At first, we’d look out the windows at the grey and the rain. Sometimes, we’d see people outside, wearing the traditional yellow raincoat. We’d wonder where they got the rubber hip boots that allowed them to brave the flooding streets. Did they just order them, or were they prepared, always waiting for this moment? Then the water became too deep. We didn’t see anyone for days. Then a single kayak. We turned ours gazes inside.

“There’s nobody I’d rather be marooned with than you,” I said.

“Not Brooke Shields? Not Tom Hanks? Not Ginger and/or Mary-Anne?”

“Not all the tea in China.”

“Not all the other fish in the sea?”

“You’re the only fish for me.”

She knit. I played video games. We slept together, but slowly grew out of sync. She fell asleep early while I read. Then I’d nap in the early afternoon. Sometimes, I’d awake and she’d be taking a bath. I’d knock, and she’d say wait a minute, but it was never a minute. The apartment always felt damp to me. There was a leak in the kitchen. Condensation formed on all the windows. My showers kept getting shorter, there was enough water in my life. But Maggie would soak in the cooling water.

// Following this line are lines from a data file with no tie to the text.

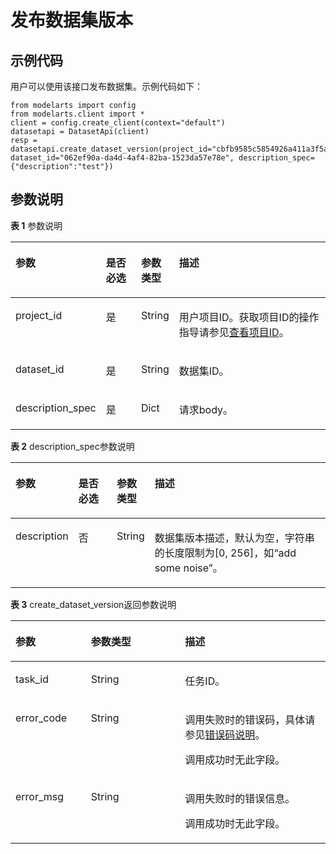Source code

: # 发布数据集版本<a name="modelarts_04_0011"></a>

## 示例代码<a name="section35881040102516"></a>

用户可以使用该接口发布数据集。示例代码如下：

```
from modelarts import config
from modelarts.client import *
client = config.create_client(context="default")
datasetapi = DatasetApi(client)
resp = datasetapi.create_dataset_version(project_id="cbfb9585c5854926a411a3f5a984fc09", dataset_id="062ef90a-da4d-4af4-82ba-1523da57e78e", description_spec={"description":"test"})
```

## 参数说明<a name="section0599140112517"></a>

**表 1**  参数说明

<a name="table1427122192918"></a>
<table><thead align="left"><tr id="row10299223299"><th class="cellrowborder" valign="top" width="17.87%" id="mcps1.2.5.1.1"><p id="p19121533162912"><a name="p19121533162912"></a><a name="p19121533162912"></a>参数</p>
</th>
<th class="cellrowborder" valign="top" width="12.55%" id="mcps1.2.5.1.2"><p id="p1812363372920"><a name="p1812363372920"></a><a name="p1812363372920"></a>是否必选</p>
</th>
<th class="cellrowborder" valign="top" width="11.600000000000001%" id="mcps1.2.5.1.3"><p id="p21241133112918"><a name="p21241133112918"></a><a name="p21241133112918"></a>参数类型</p>
</th>
<th class="cellrowborder" valign="top" width="57.98%" id="mcps1.2.5.1.4"><p id="p1812615330294"><a name="p1812615330294"></a><a name="p1812615330294"></a>描述</p>
</th>
</tr>
</thead>
<tbody><tr id="row1229142210294"><td class="cellrowborder" valign="top" width="17.87%" headers="mcps1.2.5.1.1 "><p id="p121291133132913"><a name="p121291133132913"></a><a name="p121291133132913"></a>project_id</p>
</td>
<td class="cellrowborder" valign="top" width="12.55%" headers="mcps1.2.5.1.2 "><p id="p0130163312298"><a name="p0130163312298"></a><a name="p0130163312298"></a>是</p>
</td>
<td class="cellrowborder" valign="top" width="11.600000000000001%" headers="mcps1.2.5.1.3 "><p id="p1913233372918"><a name="p1913233372918"></a><a name="p1913233372918"></a>String</p>
</td>
<td class="cellrowborder" valign="top" width="57.98%" headers="mcps1.2.5.1.4 "><p id="p4972959911831"><a name="p4972959911831"></a><a name="p4972959911831"></a>用户项目ID。获取项目ID的操作指导请参见<a href="查看项目ID.md">查看项目ID</a>。</p>
</td>
</tr>
<tr id="row1267615214142"><td class="cellrowborder" valign="top" width="17.87%" headers="mcps1.2.5.1.1 "><p id="p1586492010114"><a name="p1586492010114"></a><a name="p1586492010114"></a>dataset_id</p>
</td>
<td class="cellrowborder" valign="top" width="12.55%" headers="mcps1.2.5.1.2 "><p id="p10864142019111"><a name="p10864142019111"></a><a name="p10864142019111"></a>是</p>
</td>
<td class="cellrowborder" valign="top" width="11.600000000000001%" headers="mcps1.2.5.1.3 "><p id="p786415201112"><a name="p786415201112"></a><a name="p786415201112"></a>String</p>
</td>
<td class="cellrowborder" valign="top" width="57.98%" headers="mcps1.2.5.1.4 "><p id="p16864820319"><a name="p16864820319"></a><a name="p16864820319"></a>数据集ID。</p>
</td>
</tr>
<tr id="row966052131414"><td class="cellrowborder" valign="top" width="17.87%" headers="mcps1.2.5.1.1 "><p id="p139149565311"><a name="p139149565311"></a><a name="p139149565311"></a>description_spec</p>
</td>
<td class="cellrowborder" valign="top" width="12.55%" headers="mcps1.2.5.1.2 "><p id="p109145517533"><a name="p109145517533"></a><a name="p109145517533"></a>是</p>
</td>
<td class="cellrowborder" valign="top" width="11.600000000000001%" headers="mcps1.2.5.1.3 "><p id="p12914753531"><a name="p12914753531"></a><a name="p12914753531"></a>Dict</p>
</td>
<td class="cellrowborder" valign="top" width="57.98%" headers="mcps1.2.5.1.4 "><p id="p89141552539"><a name="p89141552539"></a><a name="p89141552539"></a>请求body。</p>
</td>
</tr>
</tbody>
</table>

**表 2**  description\_spec参数说明

<a name="table35203141514"></a>
<table><thead align="left"><tr id="row16531131181517"><th class="cellrowborder" valign="top" width="18.03960396039604%" id="mcps1.2.5.1.1"><p id="p853631121510"><a name="p853631121510"></a><a name="p853631121510"></a>参数</p>
</th>
<th class="cellrowborder" valign="top" width="12.425742574257425%" id="mcps1.2.5.1.2"><p id="p1253133131514"><a name="p1253133131514"></a><a name="p1253133131514"></a>是否必选</p>
</th>
<th class="cellrowborder" valign="top" width="11.821782178217823%" id="mcps1.2.5.1.3"><p id="p3533314158"><a name="p3533314158"></a><a name="p3533314158"></a>参数类型</p>
</th>
<th class="cellrowborder" valign="top" width="57.712871287128706%" id="mcps1.2.5.1.4"><p id="p35373171510"><a name="p35373171510"></a><a name="p35373171510"></a>描述</p>
</th>
</tr>
</thead>
<tbody><tr id="row953431121517"><td class="cellrowborder" valign="top" width="18.03960396039604%" headers="mcps1.2.5.1.1 "><p id="p453123111154"><a name="p453123111154"></a><a name="p453123111154"></a>description</p>
</td>
<td class="cellrowborder" valign="top" width="12.425742574257425%" headers="mcps1.2.5.1.2 "><p id="p165313141515"><a name="p165313141515"></a><a name="p165313141515"></a>否</p>
</td>
<td class="cellrowborder" valign="top" width="11.821782178217823%" headers="mcps1.2.5.1.3 "><p id="p660220237174"><a name="p660220237174"></a><a name="p660220237174"></a>String</p>
</td>
<td class="cellrowborder" valign="top" width="57.712871287128706%" headers="mcps1.2.5.1.4 "><p id="p185383131510"><a name="p185383131510"></a><a name="p185383131510"></a>数据集版本描述，默认为空，字符串的长度限制为[0, 256]，如<span class="parmvalue" id="parmvalue4460145623819"><a name="parmvalue4460145623819"></a><a name="parmvalue4460145623819"></a>“add some noise”</span>。</p>
</td>
</tr>
</tbody>
</table>

**表 3**  create\_dataset\_version返回参数说明

<a name="table7279137152519"></a>
<table><thead align="left"><tr id="row112791476253"><th class="cellrowborder" valign="top" width="23.970297029702973%" id="mcps1.2.4.1.1"><p id="p1727910762510"><a name="p1727910762510"></a><a name="p1727910762510"></a>参数</p>
</th>
<th class="cellrowborder" valign="top" width="29.871287128712876%" id="mcps1.2.4.1.2"><p id="p1527912715252"><a name="p1527912715252"></a><a name="p1527912715252"></a>参数类型</p>
</th>
<th class="cellrowborder" valign="top" width="46.15841584158416%" id="mcps1.2.4.1.3"><p id="p19279978259"><a name="p19279978259"></a><a name="p19279978259"></a>描述</p>
</th>
</tr>
</thead>
<tbody><tr id="row1393313486563"><td class="cellrowborder" valign="top" width="23.970297029702973%" headers="mcps1.2.4.1.1 "><p id="p17933048145613"><a name="p17933048145613"></a><a name="p17933048145613"></a>task_id</p>
</td>
<td class="cellrowborder" valign="top" width="29.871287128712876%" headers="mcps1.2.4.1.2 "><p id="p4933204895613"><a name="p4933204895613"></a><a name="p4933204895613"></a>String</p>
</td>
<td class="cellrowborder" valign="top" width="46.15841584158416%" headers="mcps1.2.4.1.3 "><p id="p7933174865610"><a name="p7933174865610"></a><a name="p7933174865610"></a>任务ID。</p>
</td>
</tr>
<tr id="row863918290269"><td class="cellrowborder" valign="top" width="23.970297029702973%" headers="mcps1.2.4.1.1 "><p id="p1566919246599"><a name="p1566919246599"></a><a name="p1566919246599"></a>error_code</p>
</td>
<td class="cellrowborder" valign="top" width="29.871287128712876%" headers="mcps1.2.4.1.2 "><p id="p7788919757"><a name="p7788919757"></a><a name="p7788919757"></a>String</p>
</td>
<td class="cellrowborder" valign="top" width="46.15841584158416%" headers="mcps1.2.4.1.3 "><p id="p2702514017407"><a name="p2702514017407"></a><a name="p2702514017407"></a>调用失败时的错误码，具体请参见<a href="公共参数.md#section29446341644">错误码说明</a>。</p>
<p id="p4155274517407"><a name="p4155274517407"></a><a name="p4155274517407"></a>调用成功时无此字段。</p>
</td>
</tr>
<tr id="row15529532142618"><td class="cellrowborder" valign="top" width="23.970297029702973%" headers="mcps1.2.4.1.1 "><p id="p12966837205811"><a name="p12966837205811"></a><a name="p12966837205811"></a>error_msg</p>
</td>
<td class="cellrowborder" valign="top" width="29.871287128712876%" headers="mcps1.2.4.1.2 "><p id="p128033193514"><a name="p128033193514"></a><a name="p128033193514"></a>String</p>
</td>
<td class="cellrowborder" valign="top" width="46.15841584158416%" headers="mcps1.2.4.1.3 "><p id="p181921411151117"><a name="p181921411151117"></a><a name="p181921411151117"></a>调用失败时的错误信息。</p>
<p id="p296619374586"><a name="p296619374586"></a><a name="p296619374586"></a>调用成功时无此字段。</p>
</td>
</tr>
</tbody>
</table>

I washed the dishes. I swept the floor. I fixed the wobbly leg on the coffee table. She soaked. I sang songs sitting with my back at the door. She soaked. I washed the towels. Kept them in the dryer so they’d be so warm and fluffy when she emerged. I fell asleep.

I awoke to an empty bathroom. An open window. The rain had stopped, but it was too late. There was only the sea.